Provided material:
▼

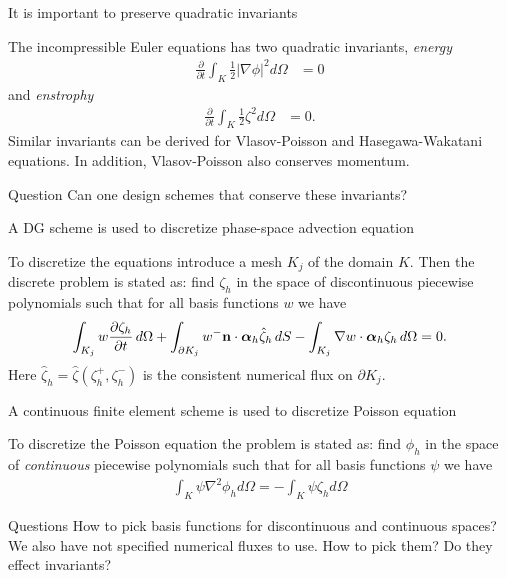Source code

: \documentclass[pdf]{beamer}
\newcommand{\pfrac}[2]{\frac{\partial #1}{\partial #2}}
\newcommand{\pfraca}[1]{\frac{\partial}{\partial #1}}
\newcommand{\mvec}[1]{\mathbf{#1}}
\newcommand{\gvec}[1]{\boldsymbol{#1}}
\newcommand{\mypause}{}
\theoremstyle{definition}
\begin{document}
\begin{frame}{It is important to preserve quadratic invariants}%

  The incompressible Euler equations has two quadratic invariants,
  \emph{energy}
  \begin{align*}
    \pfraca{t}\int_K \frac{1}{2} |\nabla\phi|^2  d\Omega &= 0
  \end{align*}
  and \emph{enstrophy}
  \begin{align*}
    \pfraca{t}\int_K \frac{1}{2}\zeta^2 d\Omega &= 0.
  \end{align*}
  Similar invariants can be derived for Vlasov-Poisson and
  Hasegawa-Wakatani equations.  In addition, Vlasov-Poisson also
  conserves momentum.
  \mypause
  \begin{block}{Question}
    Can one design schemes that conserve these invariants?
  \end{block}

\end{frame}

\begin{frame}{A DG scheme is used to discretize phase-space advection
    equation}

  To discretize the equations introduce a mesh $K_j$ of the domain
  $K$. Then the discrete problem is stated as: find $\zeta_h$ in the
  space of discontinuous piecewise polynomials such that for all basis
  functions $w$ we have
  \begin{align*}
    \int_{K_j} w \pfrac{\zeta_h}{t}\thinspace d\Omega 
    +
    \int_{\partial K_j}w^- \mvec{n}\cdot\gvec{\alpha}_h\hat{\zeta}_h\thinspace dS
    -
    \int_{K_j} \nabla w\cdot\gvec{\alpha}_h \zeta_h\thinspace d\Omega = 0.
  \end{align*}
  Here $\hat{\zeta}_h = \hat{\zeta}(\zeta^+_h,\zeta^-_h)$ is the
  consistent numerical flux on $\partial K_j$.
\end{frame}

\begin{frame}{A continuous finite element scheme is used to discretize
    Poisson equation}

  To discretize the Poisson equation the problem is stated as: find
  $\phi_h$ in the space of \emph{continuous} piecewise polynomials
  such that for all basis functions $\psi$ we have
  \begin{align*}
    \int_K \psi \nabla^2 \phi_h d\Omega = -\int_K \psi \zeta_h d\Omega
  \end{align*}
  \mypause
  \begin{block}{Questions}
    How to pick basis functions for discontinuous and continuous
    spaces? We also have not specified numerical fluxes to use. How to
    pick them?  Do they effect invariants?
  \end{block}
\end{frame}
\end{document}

▲
▼

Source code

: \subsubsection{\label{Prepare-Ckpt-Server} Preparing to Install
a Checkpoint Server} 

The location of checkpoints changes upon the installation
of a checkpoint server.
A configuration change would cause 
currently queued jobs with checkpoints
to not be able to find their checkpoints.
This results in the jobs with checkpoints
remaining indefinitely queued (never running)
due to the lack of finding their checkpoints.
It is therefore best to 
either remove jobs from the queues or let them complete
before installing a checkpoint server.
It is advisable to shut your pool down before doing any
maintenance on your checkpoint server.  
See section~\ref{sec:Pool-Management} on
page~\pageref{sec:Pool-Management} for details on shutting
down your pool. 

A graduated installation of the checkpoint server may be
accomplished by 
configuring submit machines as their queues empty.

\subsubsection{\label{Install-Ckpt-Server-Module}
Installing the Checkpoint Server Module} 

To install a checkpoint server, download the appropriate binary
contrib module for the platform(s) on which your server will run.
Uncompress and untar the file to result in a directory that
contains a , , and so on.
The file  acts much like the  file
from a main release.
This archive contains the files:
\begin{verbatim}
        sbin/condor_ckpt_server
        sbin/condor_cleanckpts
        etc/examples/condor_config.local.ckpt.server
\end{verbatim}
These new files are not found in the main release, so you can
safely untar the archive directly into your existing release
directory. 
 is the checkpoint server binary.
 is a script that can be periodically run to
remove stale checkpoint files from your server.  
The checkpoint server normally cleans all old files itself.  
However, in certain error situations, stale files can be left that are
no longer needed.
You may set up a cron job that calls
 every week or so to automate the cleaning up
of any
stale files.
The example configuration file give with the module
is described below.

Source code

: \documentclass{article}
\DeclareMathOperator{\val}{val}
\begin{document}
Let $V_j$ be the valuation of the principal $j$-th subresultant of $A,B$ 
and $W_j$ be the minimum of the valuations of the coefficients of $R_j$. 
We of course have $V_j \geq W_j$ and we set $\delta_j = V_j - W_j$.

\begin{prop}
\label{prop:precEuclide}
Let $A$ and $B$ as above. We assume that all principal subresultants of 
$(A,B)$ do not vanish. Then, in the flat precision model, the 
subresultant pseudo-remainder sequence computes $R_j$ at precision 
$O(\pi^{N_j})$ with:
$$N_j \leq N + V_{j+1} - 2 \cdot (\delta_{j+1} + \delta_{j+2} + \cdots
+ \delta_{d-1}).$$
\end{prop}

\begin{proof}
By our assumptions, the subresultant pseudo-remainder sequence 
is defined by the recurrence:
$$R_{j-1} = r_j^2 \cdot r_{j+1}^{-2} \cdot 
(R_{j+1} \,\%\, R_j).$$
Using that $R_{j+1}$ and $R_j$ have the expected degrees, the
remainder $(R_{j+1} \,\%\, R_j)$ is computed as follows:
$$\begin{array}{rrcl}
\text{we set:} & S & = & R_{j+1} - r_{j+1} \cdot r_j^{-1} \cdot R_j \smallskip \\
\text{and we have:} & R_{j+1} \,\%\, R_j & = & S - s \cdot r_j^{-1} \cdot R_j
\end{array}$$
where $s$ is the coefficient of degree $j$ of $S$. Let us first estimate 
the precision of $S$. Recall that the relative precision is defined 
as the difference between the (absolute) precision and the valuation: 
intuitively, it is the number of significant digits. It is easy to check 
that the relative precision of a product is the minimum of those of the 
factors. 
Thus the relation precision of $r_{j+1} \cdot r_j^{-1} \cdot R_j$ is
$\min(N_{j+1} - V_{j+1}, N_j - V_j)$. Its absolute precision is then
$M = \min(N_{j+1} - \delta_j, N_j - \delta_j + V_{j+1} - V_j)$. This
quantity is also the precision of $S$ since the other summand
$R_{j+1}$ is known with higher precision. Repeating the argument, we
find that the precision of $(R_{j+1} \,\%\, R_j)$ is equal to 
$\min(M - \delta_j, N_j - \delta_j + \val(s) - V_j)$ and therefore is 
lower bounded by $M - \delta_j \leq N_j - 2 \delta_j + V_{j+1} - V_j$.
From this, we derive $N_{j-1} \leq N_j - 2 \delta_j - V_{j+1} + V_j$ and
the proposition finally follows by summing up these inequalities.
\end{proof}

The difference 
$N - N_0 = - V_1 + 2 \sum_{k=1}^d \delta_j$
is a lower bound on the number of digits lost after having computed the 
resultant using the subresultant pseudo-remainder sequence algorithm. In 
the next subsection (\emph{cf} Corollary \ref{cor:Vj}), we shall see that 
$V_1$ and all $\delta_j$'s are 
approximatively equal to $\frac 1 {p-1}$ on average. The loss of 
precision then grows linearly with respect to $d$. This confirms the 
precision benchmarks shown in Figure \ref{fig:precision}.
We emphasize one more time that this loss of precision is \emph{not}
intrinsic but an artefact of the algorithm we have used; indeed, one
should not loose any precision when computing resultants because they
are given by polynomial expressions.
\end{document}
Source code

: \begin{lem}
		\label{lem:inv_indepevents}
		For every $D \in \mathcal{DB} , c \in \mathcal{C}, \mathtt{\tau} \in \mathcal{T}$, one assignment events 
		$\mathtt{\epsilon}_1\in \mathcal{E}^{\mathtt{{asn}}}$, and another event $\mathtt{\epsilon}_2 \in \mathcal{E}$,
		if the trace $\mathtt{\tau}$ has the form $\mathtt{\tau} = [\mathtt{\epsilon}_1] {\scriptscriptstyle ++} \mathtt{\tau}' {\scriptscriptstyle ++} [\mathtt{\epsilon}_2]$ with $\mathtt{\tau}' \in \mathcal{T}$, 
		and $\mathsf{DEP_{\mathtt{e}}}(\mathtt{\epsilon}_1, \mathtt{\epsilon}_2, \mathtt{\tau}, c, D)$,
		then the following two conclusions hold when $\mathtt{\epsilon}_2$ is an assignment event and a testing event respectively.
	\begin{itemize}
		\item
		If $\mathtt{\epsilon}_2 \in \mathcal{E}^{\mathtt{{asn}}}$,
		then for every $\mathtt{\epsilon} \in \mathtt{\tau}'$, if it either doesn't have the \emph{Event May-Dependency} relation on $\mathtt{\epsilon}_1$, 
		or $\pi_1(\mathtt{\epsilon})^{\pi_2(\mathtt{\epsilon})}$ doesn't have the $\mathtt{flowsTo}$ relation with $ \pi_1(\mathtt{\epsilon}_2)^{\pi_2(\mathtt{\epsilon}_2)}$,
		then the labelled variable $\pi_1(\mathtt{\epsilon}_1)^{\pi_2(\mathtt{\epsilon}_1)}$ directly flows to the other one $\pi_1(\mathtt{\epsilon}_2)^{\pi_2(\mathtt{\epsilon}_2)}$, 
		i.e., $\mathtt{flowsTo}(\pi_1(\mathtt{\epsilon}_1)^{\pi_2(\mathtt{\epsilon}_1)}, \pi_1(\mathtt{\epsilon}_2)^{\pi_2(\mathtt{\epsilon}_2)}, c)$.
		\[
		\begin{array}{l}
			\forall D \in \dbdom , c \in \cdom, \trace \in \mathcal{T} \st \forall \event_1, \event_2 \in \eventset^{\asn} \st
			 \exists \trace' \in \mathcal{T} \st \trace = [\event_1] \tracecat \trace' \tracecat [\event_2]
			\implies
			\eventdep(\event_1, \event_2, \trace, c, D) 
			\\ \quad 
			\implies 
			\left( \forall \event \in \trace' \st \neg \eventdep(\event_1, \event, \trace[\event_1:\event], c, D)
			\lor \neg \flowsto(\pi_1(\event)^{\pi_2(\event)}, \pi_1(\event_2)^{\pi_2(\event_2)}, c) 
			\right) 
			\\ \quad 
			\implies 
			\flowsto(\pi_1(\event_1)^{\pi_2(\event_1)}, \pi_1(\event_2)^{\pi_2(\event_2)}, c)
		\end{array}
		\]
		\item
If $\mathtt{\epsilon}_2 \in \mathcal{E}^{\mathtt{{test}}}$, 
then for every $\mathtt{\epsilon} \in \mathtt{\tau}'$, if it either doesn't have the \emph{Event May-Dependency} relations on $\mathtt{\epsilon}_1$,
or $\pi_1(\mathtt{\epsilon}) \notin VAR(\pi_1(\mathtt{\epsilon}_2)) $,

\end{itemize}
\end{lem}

▲
▼

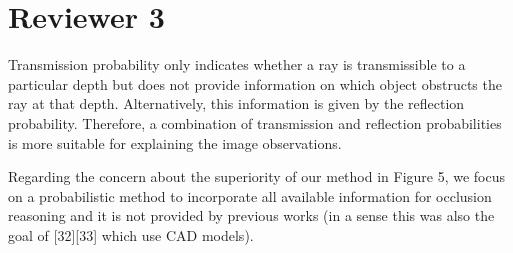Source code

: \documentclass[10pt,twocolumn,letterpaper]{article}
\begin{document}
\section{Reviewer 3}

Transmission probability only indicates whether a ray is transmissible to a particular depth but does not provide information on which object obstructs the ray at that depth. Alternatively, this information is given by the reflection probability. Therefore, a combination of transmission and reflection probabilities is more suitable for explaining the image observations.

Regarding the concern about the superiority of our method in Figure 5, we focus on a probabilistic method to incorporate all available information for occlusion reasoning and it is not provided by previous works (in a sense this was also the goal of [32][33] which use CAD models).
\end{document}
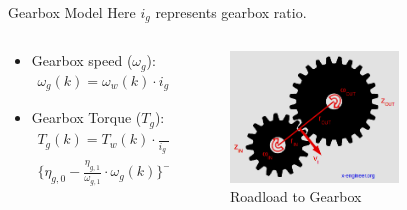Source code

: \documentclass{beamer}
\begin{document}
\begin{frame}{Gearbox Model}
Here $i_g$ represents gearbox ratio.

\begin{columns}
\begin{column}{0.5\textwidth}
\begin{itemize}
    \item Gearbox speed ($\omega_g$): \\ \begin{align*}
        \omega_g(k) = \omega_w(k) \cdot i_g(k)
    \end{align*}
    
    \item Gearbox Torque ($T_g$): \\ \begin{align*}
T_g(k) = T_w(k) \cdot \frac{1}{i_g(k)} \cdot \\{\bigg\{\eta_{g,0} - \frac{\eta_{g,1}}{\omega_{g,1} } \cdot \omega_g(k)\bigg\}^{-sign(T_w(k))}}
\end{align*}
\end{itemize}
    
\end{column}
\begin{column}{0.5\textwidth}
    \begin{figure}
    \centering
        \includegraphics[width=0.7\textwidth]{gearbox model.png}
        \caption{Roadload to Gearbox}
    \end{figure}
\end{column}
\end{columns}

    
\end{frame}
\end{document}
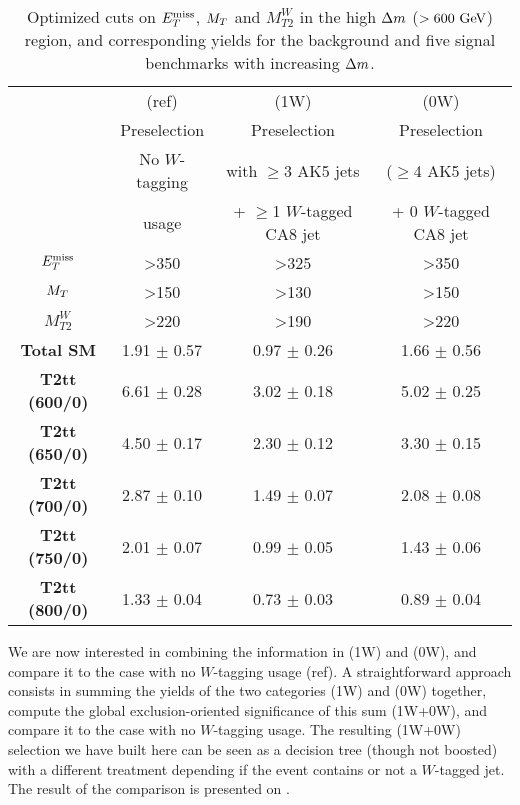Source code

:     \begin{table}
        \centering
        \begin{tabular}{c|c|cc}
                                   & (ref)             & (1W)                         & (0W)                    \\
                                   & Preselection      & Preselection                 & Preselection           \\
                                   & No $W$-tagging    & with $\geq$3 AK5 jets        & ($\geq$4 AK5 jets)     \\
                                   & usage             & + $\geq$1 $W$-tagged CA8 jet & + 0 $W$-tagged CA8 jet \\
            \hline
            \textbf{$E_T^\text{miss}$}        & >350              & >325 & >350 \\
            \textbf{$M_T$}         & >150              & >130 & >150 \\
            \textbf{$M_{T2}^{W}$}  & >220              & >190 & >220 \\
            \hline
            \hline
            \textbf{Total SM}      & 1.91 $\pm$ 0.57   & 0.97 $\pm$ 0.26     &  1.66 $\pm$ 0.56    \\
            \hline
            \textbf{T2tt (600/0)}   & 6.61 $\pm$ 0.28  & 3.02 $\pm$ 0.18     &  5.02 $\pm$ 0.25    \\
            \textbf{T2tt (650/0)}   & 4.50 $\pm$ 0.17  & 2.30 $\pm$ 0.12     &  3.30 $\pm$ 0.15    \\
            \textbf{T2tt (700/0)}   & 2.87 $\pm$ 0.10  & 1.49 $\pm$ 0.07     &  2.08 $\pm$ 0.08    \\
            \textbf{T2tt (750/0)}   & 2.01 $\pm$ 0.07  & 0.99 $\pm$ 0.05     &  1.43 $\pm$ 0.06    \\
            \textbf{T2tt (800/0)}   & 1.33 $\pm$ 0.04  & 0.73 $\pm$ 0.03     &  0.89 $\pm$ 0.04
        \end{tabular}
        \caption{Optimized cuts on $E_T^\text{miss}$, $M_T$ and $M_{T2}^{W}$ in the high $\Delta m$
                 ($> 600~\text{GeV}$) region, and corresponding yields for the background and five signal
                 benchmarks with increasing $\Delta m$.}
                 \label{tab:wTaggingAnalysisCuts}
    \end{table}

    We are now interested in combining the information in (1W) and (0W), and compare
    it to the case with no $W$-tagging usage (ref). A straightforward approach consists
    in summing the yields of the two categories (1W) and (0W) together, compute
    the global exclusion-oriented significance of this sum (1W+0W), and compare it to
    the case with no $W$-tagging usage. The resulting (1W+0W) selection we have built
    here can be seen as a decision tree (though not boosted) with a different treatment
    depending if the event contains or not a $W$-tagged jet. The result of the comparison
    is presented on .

▲

Your assignment: Check each line of the listing above for the string "release" and return those that contain it.

Task answer:
from a main release.
These new files are not found in the main release, so you can
safely untar the archive directly into your existing release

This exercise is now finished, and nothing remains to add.